*WHAT TO WORK ON*
Take the data below and copy exactly the lines starting at the one with "- **Link**: [Global" and finishing at the one with "- **Year**: 2021", both included.

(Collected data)
▼▼▼
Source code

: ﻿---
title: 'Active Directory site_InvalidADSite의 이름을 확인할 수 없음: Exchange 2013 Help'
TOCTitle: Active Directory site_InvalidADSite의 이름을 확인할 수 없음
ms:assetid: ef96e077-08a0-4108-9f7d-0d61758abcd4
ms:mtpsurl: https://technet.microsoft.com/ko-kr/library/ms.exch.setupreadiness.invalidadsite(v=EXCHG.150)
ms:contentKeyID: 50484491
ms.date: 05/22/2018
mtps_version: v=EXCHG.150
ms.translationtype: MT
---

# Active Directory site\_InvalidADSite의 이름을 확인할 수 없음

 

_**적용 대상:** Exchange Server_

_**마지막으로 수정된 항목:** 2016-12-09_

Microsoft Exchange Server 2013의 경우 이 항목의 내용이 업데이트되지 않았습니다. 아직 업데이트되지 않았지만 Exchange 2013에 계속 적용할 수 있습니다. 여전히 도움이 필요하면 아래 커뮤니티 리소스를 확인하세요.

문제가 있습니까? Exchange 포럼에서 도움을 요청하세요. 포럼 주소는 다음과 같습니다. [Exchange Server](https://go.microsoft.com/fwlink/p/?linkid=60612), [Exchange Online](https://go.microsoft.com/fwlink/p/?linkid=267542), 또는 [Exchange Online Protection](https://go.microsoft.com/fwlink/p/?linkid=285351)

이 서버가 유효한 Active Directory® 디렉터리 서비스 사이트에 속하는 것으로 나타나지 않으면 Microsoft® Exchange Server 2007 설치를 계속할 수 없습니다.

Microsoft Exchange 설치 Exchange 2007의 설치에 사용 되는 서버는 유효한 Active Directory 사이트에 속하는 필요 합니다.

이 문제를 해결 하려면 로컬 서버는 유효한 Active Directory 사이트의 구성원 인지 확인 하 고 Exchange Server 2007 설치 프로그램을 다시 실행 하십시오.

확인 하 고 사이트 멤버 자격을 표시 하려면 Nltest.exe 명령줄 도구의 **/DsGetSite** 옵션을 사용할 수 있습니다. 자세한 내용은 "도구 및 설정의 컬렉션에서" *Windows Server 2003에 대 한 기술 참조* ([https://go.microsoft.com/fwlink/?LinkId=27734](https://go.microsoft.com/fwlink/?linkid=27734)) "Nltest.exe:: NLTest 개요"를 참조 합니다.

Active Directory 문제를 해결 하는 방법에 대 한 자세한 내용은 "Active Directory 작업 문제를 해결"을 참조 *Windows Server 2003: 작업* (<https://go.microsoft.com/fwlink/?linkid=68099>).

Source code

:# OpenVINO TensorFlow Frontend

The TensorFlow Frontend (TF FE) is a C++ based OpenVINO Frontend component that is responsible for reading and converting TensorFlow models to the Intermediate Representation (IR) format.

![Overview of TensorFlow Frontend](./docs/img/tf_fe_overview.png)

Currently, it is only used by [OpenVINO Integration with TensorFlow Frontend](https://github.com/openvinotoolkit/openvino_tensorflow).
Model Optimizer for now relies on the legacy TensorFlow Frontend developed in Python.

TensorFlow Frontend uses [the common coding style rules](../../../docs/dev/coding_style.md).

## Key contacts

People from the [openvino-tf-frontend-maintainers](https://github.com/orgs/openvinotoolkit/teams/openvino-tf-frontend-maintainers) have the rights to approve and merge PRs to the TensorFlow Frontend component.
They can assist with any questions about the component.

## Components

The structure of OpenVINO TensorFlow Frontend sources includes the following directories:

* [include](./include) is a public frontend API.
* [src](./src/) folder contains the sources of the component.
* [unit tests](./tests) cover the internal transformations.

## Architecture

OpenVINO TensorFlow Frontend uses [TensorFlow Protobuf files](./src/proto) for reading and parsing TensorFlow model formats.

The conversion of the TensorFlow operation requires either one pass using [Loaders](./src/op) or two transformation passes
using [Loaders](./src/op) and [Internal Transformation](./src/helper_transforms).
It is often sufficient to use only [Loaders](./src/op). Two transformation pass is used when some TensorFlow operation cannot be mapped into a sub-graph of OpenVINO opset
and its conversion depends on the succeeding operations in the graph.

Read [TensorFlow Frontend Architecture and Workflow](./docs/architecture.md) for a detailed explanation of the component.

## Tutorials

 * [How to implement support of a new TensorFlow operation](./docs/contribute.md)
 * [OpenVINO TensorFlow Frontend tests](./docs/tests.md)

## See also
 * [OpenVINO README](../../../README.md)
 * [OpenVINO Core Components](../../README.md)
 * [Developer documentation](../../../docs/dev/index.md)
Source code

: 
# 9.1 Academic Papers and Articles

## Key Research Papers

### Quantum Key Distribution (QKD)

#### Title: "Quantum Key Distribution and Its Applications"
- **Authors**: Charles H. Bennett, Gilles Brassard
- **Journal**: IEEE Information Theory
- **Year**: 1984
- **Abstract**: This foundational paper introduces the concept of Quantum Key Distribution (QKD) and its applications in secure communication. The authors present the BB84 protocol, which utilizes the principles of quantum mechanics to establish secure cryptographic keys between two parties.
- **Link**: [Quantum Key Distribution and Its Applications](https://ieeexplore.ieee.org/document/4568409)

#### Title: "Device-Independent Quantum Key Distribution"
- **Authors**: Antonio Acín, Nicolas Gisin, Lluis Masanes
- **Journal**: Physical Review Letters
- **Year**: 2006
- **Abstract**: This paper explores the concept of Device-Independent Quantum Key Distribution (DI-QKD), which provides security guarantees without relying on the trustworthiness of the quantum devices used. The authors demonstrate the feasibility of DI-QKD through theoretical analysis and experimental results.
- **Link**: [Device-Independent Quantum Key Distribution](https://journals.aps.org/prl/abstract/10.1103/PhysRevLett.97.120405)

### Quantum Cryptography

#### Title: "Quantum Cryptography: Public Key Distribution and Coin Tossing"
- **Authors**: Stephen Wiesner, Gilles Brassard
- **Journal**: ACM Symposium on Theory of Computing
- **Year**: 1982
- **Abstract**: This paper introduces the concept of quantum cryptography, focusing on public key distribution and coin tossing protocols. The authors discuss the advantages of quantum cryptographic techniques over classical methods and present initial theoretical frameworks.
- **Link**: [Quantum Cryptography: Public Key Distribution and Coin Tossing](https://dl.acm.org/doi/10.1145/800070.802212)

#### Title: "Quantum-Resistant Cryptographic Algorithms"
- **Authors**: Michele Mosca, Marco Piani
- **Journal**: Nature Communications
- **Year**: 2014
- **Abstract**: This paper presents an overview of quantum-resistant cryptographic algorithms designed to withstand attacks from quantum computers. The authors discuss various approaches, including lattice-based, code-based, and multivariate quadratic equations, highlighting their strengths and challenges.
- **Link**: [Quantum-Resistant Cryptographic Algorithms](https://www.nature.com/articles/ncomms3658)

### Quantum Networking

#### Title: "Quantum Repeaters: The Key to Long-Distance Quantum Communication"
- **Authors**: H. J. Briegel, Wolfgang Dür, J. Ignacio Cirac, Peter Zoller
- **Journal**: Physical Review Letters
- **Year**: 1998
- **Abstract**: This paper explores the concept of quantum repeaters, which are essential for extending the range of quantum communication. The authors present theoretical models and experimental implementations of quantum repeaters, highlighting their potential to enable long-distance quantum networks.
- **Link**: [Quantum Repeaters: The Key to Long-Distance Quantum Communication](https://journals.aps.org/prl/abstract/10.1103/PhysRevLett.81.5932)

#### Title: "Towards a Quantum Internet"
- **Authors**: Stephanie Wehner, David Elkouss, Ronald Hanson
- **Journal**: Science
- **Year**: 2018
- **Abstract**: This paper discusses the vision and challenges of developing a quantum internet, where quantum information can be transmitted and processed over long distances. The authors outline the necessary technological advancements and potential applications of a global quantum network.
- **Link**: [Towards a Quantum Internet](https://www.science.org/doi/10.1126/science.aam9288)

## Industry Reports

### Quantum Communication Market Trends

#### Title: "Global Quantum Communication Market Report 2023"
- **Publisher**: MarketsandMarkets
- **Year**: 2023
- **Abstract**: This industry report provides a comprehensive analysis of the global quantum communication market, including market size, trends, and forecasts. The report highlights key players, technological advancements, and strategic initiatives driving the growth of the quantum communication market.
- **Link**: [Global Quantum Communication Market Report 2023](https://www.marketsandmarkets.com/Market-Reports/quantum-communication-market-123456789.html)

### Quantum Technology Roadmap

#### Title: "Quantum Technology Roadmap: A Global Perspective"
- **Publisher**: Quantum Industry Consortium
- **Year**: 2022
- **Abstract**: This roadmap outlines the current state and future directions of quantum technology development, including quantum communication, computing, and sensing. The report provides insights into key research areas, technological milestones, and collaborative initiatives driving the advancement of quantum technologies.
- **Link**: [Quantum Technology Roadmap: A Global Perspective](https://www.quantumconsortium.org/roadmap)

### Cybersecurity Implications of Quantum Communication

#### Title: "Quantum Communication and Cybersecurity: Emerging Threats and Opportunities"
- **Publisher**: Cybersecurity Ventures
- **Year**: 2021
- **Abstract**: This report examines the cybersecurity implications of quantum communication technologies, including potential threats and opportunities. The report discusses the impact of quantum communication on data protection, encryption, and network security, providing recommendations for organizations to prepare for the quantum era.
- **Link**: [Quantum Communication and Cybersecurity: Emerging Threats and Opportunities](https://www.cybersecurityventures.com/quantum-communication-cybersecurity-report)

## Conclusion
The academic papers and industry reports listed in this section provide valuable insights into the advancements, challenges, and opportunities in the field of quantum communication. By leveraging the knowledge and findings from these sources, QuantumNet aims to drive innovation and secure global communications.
▲▲▲
*WRITTEN SOLUTION*
- **Link**: [Global Quantum Communication Market Report 2023](https://www.marketsandmarkets.com/Market-Reports/quantum-communication-market-123456789.html)

### Quantum Technology Roadmap

#### Title: "Quantum Technology Roadmap: A Global Perspective"
- **Publisher**: Quantum Industry Consortium
- **Year**: 2022
- **Abstract**: This roadmap outlines the current state and future directions of quantum technology development, including quantum communication, computing, and sensing. The report provides insights into key research areas, technological milestones, and collaborative initiatives driving the advancement of quantum technologies.
- **Link**: [Quantum Technology Roadmap: A Global Perspective](https://www.quantumconsortium.org/roadmap)

### Cybersecurity Implications of Quantum Communication

#### Title: "Quantum Communication and Cybersecurity: Emerging Threats and Opportunities"
- **Publisher**: Cybersecurity Ventures
- **Year**: 2021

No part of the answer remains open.